-- Task description --
Transcribe, verbatim, every line from the start of the entries through the line that contains "### For iOS"; include both boundary lines and omit all others.

-- Records to use --
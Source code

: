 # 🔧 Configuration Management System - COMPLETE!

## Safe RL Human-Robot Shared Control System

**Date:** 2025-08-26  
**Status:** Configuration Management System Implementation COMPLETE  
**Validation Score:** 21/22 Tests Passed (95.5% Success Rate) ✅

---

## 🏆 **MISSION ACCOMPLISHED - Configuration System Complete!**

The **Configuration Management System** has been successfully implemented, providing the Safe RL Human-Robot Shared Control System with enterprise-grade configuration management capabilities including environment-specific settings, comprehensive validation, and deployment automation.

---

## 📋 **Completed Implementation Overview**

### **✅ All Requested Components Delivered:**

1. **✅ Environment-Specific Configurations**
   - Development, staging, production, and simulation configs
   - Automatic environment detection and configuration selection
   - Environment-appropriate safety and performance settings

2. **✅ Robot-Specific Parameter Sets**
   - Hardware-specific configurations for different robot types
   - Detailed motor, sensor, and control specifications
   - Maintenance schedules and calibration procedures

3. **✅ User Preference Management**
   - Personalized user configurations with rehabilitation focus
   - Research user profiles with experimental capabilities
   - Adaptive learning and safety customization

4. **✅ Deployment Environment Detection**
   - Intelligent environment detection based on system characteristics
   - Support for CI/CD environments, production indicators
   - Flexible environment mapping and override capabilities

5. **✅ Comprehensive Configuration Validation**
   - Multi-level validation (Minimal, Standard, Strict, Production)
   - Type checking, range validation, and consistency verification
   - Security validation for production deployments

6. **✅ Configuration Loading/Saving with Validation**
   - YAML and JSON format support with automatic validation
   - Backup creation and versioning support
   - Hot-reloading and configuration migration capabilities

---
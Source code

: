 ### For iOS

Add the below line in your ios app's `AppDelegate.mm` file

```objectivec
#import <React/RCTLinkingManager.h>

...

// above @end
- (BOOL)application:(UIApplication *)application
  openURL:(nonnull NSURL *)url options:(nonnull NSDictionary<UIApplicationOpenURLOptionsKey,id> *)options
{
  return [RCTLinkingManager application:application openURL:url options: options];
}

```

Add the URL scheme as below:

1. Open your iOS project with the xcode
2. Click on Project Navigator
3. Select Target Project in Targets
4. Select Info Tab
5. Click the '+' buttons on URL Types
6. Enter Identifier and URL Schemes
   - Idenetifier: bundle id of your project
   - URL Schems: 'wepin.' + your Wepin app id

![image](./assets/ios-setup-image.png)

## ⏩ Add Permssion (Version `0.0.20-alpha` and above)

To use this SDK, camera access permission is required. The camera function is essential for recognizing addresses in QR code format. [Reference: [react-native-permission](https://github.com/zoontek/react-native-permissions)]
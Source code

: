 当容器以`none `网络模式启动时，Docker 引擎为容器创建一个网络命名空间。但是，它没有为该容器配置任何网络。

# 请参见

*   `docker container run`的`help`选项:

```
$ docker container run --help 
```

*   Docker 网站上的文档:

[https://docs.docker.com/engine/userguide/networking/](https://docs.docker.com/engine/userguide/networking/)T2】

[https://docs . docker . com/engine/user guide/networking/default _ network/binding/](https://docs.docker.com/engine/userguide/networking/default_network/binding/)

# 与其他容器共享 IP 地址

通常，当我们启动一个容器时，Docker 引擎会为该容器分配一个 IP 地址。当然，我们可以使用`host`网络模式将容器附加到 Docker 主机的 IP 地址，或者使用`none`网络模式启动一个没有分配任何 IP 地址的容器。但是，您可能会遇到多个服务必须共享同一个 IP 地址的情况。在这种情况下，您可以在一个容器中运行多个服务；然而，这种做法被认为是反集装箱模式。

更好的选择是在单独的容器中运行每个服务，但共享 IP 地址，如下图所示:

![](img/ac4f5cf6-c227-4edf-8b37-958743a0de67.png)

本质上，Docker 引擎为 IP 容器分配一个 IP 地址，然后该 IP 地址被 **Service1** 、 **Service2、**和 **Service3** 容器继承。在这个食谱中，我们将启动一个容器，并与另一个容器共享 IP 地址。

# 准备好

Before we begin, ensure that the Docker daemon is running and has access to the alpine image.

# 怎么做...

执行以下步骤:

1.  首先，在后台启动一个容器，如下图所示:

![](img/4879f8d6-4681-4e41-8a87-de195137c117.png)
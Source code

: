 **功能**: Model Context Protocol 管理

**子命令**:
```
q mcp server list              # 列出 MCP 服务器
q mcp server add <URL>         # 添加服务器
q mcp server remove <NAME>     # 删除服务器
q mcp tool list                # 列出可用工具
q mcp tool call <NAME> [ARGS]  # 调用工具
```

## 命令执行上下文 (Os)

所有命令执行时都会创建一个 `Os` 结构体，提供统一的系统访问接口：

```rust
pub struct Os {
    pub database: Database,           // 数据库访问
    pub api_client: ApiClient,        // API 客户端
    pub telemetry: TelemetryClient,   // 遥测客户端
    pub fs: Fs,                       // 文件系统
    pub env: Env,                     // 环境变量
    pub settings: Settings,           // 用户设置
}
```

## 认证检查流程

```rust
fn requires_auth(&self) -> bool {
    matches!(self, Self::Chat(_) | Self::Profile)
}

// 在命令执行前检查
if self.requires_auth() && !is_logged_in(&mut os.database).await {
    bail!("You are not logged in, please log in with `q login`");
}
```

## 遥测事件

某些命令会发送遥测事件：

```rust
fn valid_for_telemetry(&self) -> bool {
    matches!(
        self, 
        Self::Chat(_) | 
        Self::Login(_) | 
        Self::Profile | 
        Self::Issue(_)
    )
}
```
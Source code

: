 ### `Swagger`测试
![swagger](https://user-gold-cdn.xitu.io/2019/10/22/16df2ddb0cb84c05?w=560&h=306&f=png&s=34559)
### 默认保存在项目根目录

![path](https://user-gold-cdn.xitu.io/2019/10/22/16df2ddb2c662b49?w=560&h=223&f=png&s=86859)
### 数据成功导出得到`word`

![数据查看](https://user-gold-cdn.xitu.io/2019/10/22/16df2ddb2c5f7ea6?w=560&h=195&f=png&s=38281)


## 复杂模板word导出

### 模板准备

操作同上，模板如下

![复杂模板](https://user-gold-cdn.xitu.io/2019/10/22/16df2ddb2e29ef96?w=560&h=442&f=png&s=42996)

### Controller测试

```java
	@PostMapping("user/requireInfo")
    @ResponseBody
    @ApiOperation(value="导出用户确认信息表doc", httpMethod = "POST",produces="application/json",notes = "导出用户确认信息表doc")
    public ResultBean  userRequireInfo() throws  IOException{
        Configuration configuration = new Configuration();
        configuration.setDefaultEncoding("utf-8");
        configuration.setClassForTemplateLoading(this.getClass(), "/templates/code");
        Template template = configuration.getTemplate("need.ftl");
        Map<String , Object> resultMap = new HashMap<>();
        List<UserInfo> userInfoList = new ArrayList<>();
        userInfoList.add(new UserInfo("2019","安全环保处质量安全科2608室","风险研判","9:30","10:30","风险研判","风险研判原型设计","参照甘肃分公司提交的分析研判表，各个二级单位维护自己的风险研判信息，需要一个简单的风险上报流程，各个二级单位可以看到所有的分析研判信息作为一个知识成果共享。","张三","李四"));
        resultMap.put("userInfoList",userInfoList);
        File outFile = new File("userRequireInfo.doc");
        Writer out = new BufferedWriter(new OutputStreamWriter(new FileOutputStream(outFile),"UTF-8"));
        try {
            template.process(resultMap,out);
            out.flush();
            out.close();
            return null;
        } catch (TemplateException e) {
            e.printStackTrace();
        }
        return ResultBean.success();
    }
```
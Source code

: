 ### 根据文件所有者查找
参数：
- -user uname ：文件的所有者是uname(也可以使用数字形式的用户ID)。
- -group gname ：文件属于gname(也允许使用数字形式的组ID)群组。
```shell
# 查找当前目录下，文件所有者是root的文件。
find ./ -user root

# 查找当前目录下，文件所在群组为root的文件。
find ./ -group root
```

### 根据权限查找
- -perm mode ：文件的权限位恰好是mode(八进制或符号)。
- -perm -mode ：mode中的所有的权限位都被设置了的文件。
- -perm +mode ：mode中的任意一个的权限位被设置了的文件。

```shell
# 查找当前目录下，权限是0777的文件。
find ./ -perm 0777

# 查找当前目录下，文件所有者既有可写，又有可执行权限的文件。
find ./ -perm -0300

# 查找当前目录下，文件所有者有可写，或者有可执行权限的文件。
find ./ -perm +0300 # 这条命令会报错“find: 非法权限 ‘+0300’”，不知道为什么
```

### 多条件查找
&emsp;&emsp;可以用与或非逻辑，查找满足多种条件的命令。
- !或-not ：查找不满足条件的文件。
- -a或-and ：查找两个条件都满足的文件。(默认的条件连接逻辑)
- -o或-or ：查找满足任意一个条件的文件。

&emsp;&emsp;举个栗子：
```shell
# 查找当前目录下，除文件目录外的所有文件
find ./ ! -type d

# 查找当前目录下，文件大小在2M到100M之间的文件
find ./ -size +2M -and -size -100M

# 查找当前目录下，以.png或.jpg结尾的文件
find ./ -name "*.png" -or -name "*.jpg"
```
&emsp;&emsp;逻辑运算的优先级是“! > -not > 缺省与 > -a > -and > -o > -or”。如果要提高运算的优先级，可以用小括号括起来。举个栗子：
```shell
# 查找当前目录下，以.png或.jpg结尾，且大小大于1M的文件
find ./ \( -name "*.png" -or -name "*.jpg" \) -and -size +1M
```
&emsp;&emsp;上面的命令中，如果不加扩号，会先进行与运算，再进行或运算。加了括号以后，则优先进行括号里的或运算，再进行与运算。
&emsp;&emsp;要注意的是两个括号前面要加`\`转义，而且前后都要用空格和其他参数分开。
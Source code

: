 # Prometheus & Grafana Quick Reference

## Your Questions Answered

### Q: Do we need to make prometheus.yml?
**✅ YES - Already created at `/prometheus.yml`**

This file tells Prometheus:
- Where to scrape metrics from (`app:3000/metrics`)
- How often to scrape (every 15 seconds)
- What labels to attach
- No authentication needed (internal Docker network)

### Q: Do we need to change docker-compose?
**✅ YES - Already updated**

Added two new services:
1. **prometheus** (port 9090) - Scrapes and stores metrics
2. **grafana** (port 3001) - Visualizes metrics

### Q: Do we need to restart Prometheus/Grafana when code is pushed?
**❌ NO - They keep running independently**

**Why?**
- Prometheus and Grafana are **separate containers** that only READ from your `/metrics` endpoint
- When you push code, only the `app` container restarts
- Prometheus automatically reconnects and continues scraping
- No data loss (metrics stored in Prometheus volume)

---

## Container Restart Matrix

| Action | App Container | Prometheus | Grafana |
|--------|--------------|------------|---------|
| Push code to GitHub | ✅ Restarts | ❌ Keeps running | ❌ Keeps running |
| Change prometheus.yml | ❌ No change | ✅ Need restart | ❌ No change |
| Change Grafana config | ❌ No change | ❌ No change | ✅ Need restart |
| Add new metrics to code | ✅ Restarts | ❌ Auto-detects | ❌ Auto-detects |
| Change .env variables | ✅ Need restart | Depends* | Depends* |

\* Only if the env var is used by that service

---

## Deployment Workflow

-- Problem solution --
Source code

: # 🔧 Configuration Management System - COMPLETE!

## Safe RL Human-Robot Shared Control System

**Date:** 2025-08-26  
**Status:** Configuration Management System Implementation COMPLETE  
**Validation Score:** 21/22 Tests Passed (95.5% Success Rate) ✅

---

## 🏆 **MISSION ACCOMPLISHED - Configuration System Complete!**

The **Configuration Management System** has been successfully implemented, providing the Safe RL Human-Robot Shared Control System with enterprise-grade configuration management capabilities including environment-specific settings, comprehensive validation, and deployment automation.

---

## 📋 **Completed Implementation Overview**

### **✅ All Requested Components Delivered:**

1. **✅ Environment-Specific Configurations**
   - Development, staging, production, and simulation configs
   - Automatic environment detection and configuration selection
   - Environment-appropriate safety and performance settings

2. **✅ Robot-Specific Parameter Sets**
   - Hardware-specific configurations for different robot types
   - Detailed motor, sensor, and control specifications
   - Maintenance schedules and calibration procedures

3. **✅ User Preference Management**
   - Personalized user configurations with rehabilitation focus
   - Research user profiles with experimental capabilities
   - Adaptive learning and safety customization

4. **✅ Deployment Environment Detection**
   - Intelligent environment detection based on system characteristics
   - Support for CI/CD environments, production indicators
   - Flexible environment mapping and override capabilities

5. **✅ Comprehensive Configuration Validation**
   - Multi-level validation (Minimal, Standard, Strict, Production)
   - Type checking, range validation, and consistency verification
   - Security validation for production deployments

6. **✅ Configuration Loading/Saving with Validation**
   - YAML and JSON format support with automatic validation
   - Backup creation and versioning support
   - Hot-reloading and configuration migration capabilities

---
Source code

: ### For iOS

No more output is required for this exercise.